ACTIVITY>
Your answer must be the full set of records, copied exactly, with no pictures in it.

RECORD EXCERPTS>
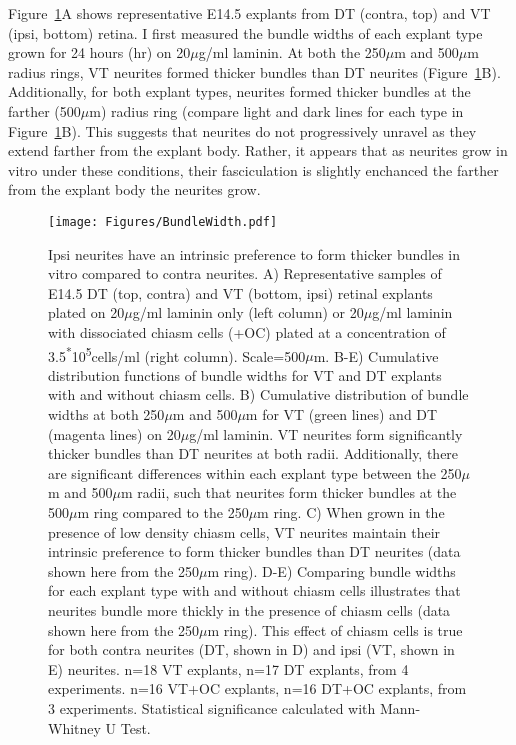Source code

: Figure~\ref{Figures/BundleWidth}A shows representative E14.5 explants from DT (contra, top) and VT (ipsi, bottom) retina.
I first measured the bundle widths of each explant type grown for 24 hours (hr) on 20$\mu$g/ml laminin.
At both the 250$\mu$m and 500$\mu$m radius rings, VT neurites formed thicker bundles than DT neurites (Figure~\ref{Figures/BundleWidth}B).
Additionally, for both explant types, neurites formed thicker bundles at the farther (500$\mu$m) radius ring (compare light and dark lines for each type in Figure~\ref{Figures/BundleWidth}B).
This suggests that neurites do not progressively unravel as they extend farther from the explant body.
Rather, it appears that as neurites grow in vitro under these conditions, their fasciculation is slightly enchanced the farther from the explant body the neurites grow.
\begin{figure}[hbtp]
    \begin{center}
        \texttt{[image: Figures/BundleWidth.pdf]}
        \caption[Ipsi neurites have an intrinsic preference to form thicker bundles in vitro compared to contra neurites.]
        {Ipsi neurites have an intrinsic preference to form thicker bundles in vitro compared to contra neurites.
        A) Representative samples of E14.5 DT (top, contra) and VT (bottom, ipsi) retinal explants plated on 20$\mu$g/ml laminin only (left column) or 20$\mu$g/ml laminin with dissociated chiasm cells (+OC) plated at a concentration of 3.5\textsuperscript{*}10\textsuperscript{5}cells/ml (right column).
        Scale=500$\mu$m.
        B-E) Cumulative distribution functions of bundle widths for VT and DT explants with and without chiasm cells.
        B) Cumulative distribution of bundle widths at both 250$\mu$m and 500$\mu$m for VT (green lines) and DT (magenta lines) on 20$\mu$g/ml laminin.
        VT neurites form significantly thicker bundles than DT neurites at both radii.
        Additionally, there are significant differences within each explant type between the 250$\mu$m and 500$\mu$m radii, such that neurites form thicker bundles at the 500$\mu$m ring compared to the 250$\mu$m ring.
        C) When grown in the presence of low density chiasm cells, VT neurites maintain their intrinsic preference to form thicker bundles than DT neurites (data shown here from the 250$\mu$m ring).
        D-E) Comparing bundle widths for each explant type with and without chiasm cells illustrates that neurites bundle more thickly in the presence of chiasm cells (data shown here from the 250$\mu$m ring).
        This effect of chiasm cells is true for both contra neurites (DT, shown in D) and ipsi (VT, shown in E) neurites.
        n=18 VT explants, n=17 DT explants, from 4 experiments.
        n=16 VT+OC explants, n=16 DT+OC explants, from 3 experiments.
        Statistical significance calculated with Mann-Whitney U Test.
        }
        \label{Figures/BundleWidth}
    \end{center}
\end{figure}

RESULT>
Source code

: Figure~\ref{Figures/BundleWidth}A shows representative E14.5 explants from DT (contra, top) and VT (ipsi, bottom) retina.
I first measured the bundle widths of each explant type grown for 24 hours (hr) on 20$\mu$g/ml laminin.
At both the 250$\mu$m and 500$\mu$m radius rings, VT neurites formed thicker bundles than DT neurites (Figure~\ref{Figures/BundleWidth}B).
Additionally, for both explant types, neurites formed thicker bundles at the farther (500$\mu$m) radius ring (compare light and dark lines for each type in Figure~\ref{Figures/BundleWidth}B).
This suggests that neurites do not progressively unravel as they extend farther from the explant body.
Rather, it appears that as neurites grow in vitro under these conditions, their fasciculation is slightly enchanced the farther from the explant body the neurites grow.
\begin{figure}[hbtp]
    \begin{center}
        \texttt{[image: Figures/BundleWidth.pdf]}
        \caption[Ipsi neurites have an intrinsic preference to form thicker bundles in vitro compared to contra neurites.]
        {Ipsi neurites have an intrinsic preference to form thicker bundles in vitro compared to contra neurites.
        A) Representative samples of E14.5 DT (top, contra) and VT (bottom, ipsi) retinal explants plated on 20$\mu$g/ml laminin only (left column) or 20$\mu$g/ml laminin with dissociated chiasm cells (+OC) plated at a concentration of 3.5\textsuperscript{*}10\textsuperscript{5}cells/ml (right column).
        Scale=500$\mu$m.
        B-E) Cumulative distribution functions of bundle widths for VT and DT explants with and without chiasm cells.
        B) Cumulative distribution of bundle widths at both 250$\mu$m and 500$\mu$m for VT (green lines) and DT (magenta lines) on 20$\mu$g/ml laminin.
        VT neurites form significantly thicker bundles than DT neurites at both radii.
        Additionally, there are significant differences within each explant type between the 250$\mu$m and 500$\mu$m radii, such that neurites form thicker bundles at the 500$\mu$m ring compared to the 250$\mu$m ring.
        C) When grown in the presence of low density chiasm cells, VT neurites maintain their intrinsic preference to form thicker bundles than DT neurites (data shown here from the 250$\mu$m ring).
        D-E) Comparing bundle widths for each explant type with and without chiasm cells illustrates that neurites bundle more thickly in the presence of chiasm cells (data shown here from the 250$\mu$m ring).
        This effect of chiasm cells is true for both contra neurites (DT, shown in D) and ipsi (VT, shown in E) neurites.
        n=18 VT explants, n=17 DT explants, from 4 experiments.
        n=16 VT+OC explants, n=16 DT+OC explants, from 3 experiments.
        Statistical significance calculated with Mann-Whitney U Test.
        }
        \label{Figures/BundleWidth}
    \end{center}
\end{figure}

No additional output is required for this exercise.